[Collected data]
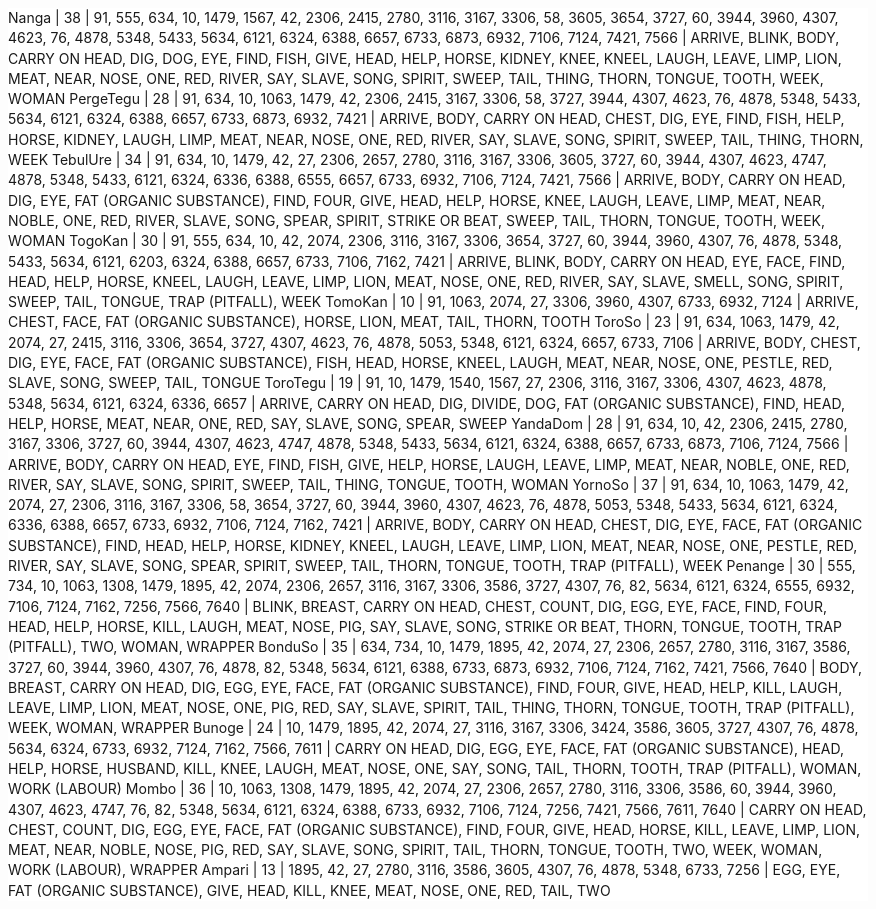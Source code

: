 Nanga | 38 | 91, 555, 634, 10, 1479, 1567, 42, 2306, 2415, 2780, 3116, 3167, 3306, 58, 3605, 3654, 3727, 60, 3944, 3960, 4307, 4623, 76, 4878, 5348, 5433, 5634, 6121, 6324, 6388, 6657, 6733, 6873, 6932, 7106, 7124, 7421, 7566 | ARRIVE, BLINK, BODY, CARRY ON HEAD, DIG, DOG, EYE, FIND, FISH, GIVE, HEAD, HELP, HORSE, KIDNEY, KNEE, KNEEL, LAUGH, LEAVE, LIMP, LION, MEAT, NEAR, NOSE, ONE, RED, RIVER, SAY, SLAVE, SONG, SPIRIT, SWEEP, TAIL, THING, THORN, TONGUE, TOOTH, WEEK, WOMAN 
PergeTegu | 28 | 91, 634, 10, 1063, 1479, 42, 2306, 2415, 3167, 3306, 58, 3727, 3944, 4307, 4623, 76, 4878, 5348, 5433, 5634, 6121, 6324, 6388, 6657, 6733, 6873, 6932, 7421 | ARRIVE, BODY, CARRY ON HEAD, CHEST, DIG, EYE, FIND, FISH, HELP, HORSE, KIDNEY, LAUGH, LIMP, MEAT, NEAR, NOSE, ONE, RED, RIVER, SAY, SLAVE, SONG, SPIRIT, SWEEP, TAIL, THING, THORN, WEEK 
TebulUre | 34 | 91, 634, 10, 1479, 42, 27, 2306, 2657, 2780, 3116, 3167, 3306, 3605, 3727, 60, 3944, 4307, 4623, 4747, 4878, 5348, 5433, 6121, 6324, 6336, 6388, 6555, 6657, 6733, 6932, 7106, 7124, 7421, 7566 | ARRIVE, BODY, CARRY ON HEAD, DIG, EYE, FAT (ORGANIC SUBSTANCE), FIND, FOUR, GIVE, HEAD, HELP, HORSE, KNEE, LAUGH, LEAVE, LIMP, MEAT, NEAR, NOBLE, ONE, RED, RIVER, SLAVE, SONG, SPEAR, SPIRIT, STRIKE OR BEAT, SWEEP, TAIL, THORN, TONGUE, TOOTH, WEEK, WOMAN 
TogoKan | 30 | 91, 555, 634, 10, 42, 2074, 2306, 3116, 3167, 3306, 3654, 3727, 60, 3944, 3960, 4307, 76, 4878, 5348, 5433, 5634, 6121, 6203, 6324, 6388, 6657, 6733, 7106, 7162, 7421 | ARRIVE, BLINK, BODY, CARRY ON HEAD, EYE, FACE, FIND, HEAD, HELP, HORSE, KNEEL, LAUGH, LEAVE, LIMP, LION, MEAT, NOSE, ONE, RED, RIVER, SAY, SLAVE, SMELL, SONG, SPIRIT, SWEEP, TAIL, TONGUE, TRAP (PITFALL), WEEK 
TomoKan | 10 | 91, 1063, 2074, 27, 3306, 3960, 4307, 6733, 6932, 7124 | ARRIVE, CHEST, FACE, FAT (ORGANIC SUBSTANCE), HORSE, LION, MEAT, TAIL, THORN, TOOTH 
ToroSo | 23 | 91, 634, 1063, 1479, 42, 2074, 27, 2415, 3116, 3306, 3654, 3727, 4307, 4623, 76, 4878, 5053, 5348, 6121, 6324, 6657, 6733, 7106 | ARRIVE, BODY, CHEST, DIG, EYE, FACE, FAT (ORGANIC SUBSTANCE), FISH, HEAD, HORSE, KNEEL, LAUGH, MEAT, NEAR, NOSE, ONE, PESTLE, RED, SLAVE, SONG, SWEEP, TAIL, TONGUE 
ToroTegu | 19 | 91, 10, 1479, 1540, 1567, 27, 2306, 3116, 3167, 3306, 4307, 4623, 4878, 5348, 5634, 6121, 6324, 6336, 6657 | ARRIVE, CARRY ON HEAD, DIG, DIVIDE, DOG, FAT (ORGANIC SUBSTANCE), FIND, HEAD, HELP, HORSE, MEAT, NEAR, ONE, RED, SAY, SLAVE, SONG, SPEAR, SWEEP 
YandaDom | 28 | 91, 634, 10, 42, 2306, 2415, 2780, 3167, 3306, 3727, 60, 3944, 4307, 4623, 4747, 4878, 5348, 5433, 5634, 6121, 6324, 6388, 6657, 6733, 6873, 7106, 7124, 7566 | ARRIVE, BODY, CARRY ON HEAD, EYE, FIND, FISH, GIVE, HELP, HORSE, LAUGH, LEAVE, LIMP, MEAT, NEAR, NOBLE, ONE, RED, RIVER, SAY, SLAVE, SONG, SPIRIT, SWEEP, TAIL, THING, TONGUE, TOOTH, WOMAN 
YornoSo | 37 | 91, 634, 10, 1063, 1479, 42, 2074, 27, 2306, 3116, 3167, 3306, 58, 3654, 3727, 60, 3944, 3960, 4307, 4623, 76, 4878, 5053, 5348, 5433, 5634, 6121, 6324, 6336, 6388, 6657, 6733, 6932, 7106, 7124, 7162, 7421 | ARRIVE, BODY, CARRY ON HEAD, CHEST, DIG, EYE, FACE, FAT (ORGANIC SUBSTANCE), FIND, HEAD, HELP, HORSE, KIDNEY, KNEEL, LAUGH, LEAVE, LIMP, LION, MEAT, NEAR, NOSE, ONE, PESTLE, RED, RIVER, SAY, SLAVE, SONG, SPEAR, SPIRIT, SWEEP, TAIL, THORN, TONGUE, TOOTH, TRAP (PITFALL), WEEK 
Penange | 30 | 555, 734, 10, 1063, 1308, 1479, 1895, 42, 2074, 2306, 2657, 3116, 3167, 3306, 3586, 3727, 4307, 76, 82, 5634, 6121, 6324, 6555, 6932, 7106, 7124, 7162, 7256, 7566, 7640 | BLINK, BREAST, CARRY ON HEAD, CHEST, COUNT, DIG, EGG, EYE, FACE, FIND, FOUR, HEAD, HELP, HORSE, KILL, LAUGH, MEAT, NOSE, PIG, SAY, SLAVE, SONG, STRIKE OR BEAT, THORN, TONGUE, TOOTH, TRAP (PITFALL), TWO, WOMAN, WRAPPER 
BonduSo | 35 | 634, 734, 10, 1479, 1895, 42, 2074, 27, 2306, 2657, 2780, 3116, 3167, 3586, 3727, 60, 3944, 3960, 4307, 76, 4878, 82, 5348, 5634, 6121, 6388, 6733, 6873, 6932, 7106, 7124, 7162, 7421, 7566, 7640 | BODY, BREAST, CARRY ON HEAD, DIG, EGG, EYE, FACE, FAT (ORGANIC SUBSTANCE), FIND, FOUR, GIVE, HEAD, HELP, KILL, LAUGH, LEAVE, LIMP, LION, MEAT, NOSE, ONE, PIG, RED, SAY, SLAVE, SPIRIT, TAIL, THING, THORN, TONGUE, TOOTH, TRAP (PITFALL), WEEK, WOMAN, WRAPPER 
Bunoge | 24 | 10, 1479, 1895, 42, 2074, 27, 3116, 3167, 3306, 3424, 3586, 3605, 3727, 4307, 76, 4878, 5634, 6324, 6733, 6932, 7124, 7162, 7566, 7611 | CARRY ON HEAD, DIG, EGG, EYE, FACE, FAT (ORGANIC SUBSTANCE), HEAD, HELP, HORSE, HUSBAND, KILL, KNEE, LAUGH, MEAT, NOSE, ONE, SAY, SONG, TAIL, THORN, TOOTH, TRAP (PITFALL), WOMAN, WORK (LABOUR) 
Mombo | 36 | 10, 1063, 1308, 1479, 1895, 42, 2074, 27, 2306, 2657, 2780, 3116, 3306, 3586, 60, 3944, 3960, 4307, 4623, 4747, 76, 82, 5348, 5634, 6121, 6324, 6388, 6733, 6932, 7106, 7124, 7256, 7421, 7566, 7611, 7640 | CARRY ON HEAD, CHEST, COUNT, DIG, EGG, EYE, FACE, FAT (ORGANIC SUBSTANCE), FIND, FOUR, GIVE, HEAD, HORSE, KILL, LEAVE, LIMP, LION, MEAT, NEAR, NOBLE, NOSE, PIG, RED, SAY, SLAVE, SONG, SPIRIT, TAIL, THORN, TONGUE, TOOTH, TWO, WEEK, WOMAN, WORK (LABOUR), WRAPPER 
Ampari | 13 | 1895, 42, 27, 2780, 3116, 3586, 3605, 4307, 76, 4878, 5348, 6733, 7256 | EGG, EYE, FAT (ORGANIC SUBSTANCE), GIVE, HEAD, KILL, KNEE, MEAT, NOSE, ONE, RED, TAIL, TWO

How to complete this task
Working from the records above, write out verbatim only the lines from the line containing "ToroSo | 23" through the line containing "Penange | 30".

Response area
ToroSo | 23 | 91, 634, 1063, 1479, 42, 2074, 27, 2415, 3116, 3306, 3654, 3727, 4307, 4623, 76, 4878, 5053, 5348, 6121, 6324, 6657, 6733, 7106 | ARRIVE, BODY, CHEST, DIG, EYE, FACE, FAT (ORGANIC SUBSTANCE), FISH, HEAD, HORSE, KNEEL, LAUGH, MEAT, NEAR, NOSE, ONE, PESTLE, RED, SLAVE, SONG, SWEEP, TAIL, TONGUE 
ToroTegu | 19 | 91, 10, 1479, 1540, 1567, 27, 2306, 3116, 3167, 3306, 4307, 4623, 4878, 5348, 5634, 6121, 6324, 6336, 6657 | ARRIVE, CARRY ON HEAD, DIG, DIVIDE, DOG, FAT (ORGANIC SUBSTANCE), FIND, HEAD, HELP, HORSE, MEAT, NEAR, ONE, RED, SAY, SLAVE, SONG, SPEAR, SWEEP 
YandaDom | 28 | 91, 634, 10, 42, 2306, 2415, 2780, 3167, 3306, 3727, 60, 3944, 4307, 4623, 4747, 4878, 5348, 5433, 5634, 6121, 6324, 6388, 6657, 6733, 6873, 7106, 7124, 7566 | ARRIVE, BODY, CARRY ON HEAD, EYE, FIND, FISH, GIVE, HELP, HORSE, LAUGH, LEAVE, LIMP, MEAT, NEAR, NOBLE, ONE, RED, RIVER, SAY, SLAVE, SONG, SPIRIT, SWEEP, TAIL, THING, TONGUE, TOOTH, WOMAN 
YornoSo | 37 | 91, 634, 10, 1063, 1479, 42, 2074, 27, 2306, 3116, 3167, 3306, 58, 3654, 3727, 60, 3944, 3960, 4307, 4623, 76, 4878, 5053, 5348, 5433, 5634, 6121, 6324, 6336, 6388, 6657, 6733, 6932, 7106, 7124, 7162, 7421 | ARRIVE, BODY, CARRY ON HEAD, CHEST, DIG, EYE, FACE, FAT (ORGANIC SUBSTANCE), FIND, HEAD, HELP, HORSE, KIDNEY, KNEEL, LAUGH, LEAVE, LIMP, LION, MEAT, NEAR, NOSE, ONE, PESTLE, RED, RIVER, SAY, SLAVE, SONG, SPEAR, SPIRIT, SWEEP, TAIL, THORN, TONGUE, TOOTH, TRAP (PITFALL), WEEK 
Penange | 30 | 555, 734, 10, 1063, 1308, 1479, 1895, 42, 2074, 2306, 2657, 3116, 3167, 3306, 3586, 3727, 4307, 76, 82, 5634, 6121, 6324, 6555, 6932, 7106, 7124, 7162, 7256, 7566, 7640 | BLINK, BREAST, CARRY ON HEAD, CHEST, COUNT, DIG, EGG, EYE, FACE, FIND, FOUR, HEAD, HELP, HORSE, KILL, LAUGH, MEAT, NOSE, PIG, SAY, SLAVE, SONG, STRIKE OR BEAT, THORN, TONGUE, TOOTH, TRAP (PITFALL), TWO, WOMAN, WRAPPER 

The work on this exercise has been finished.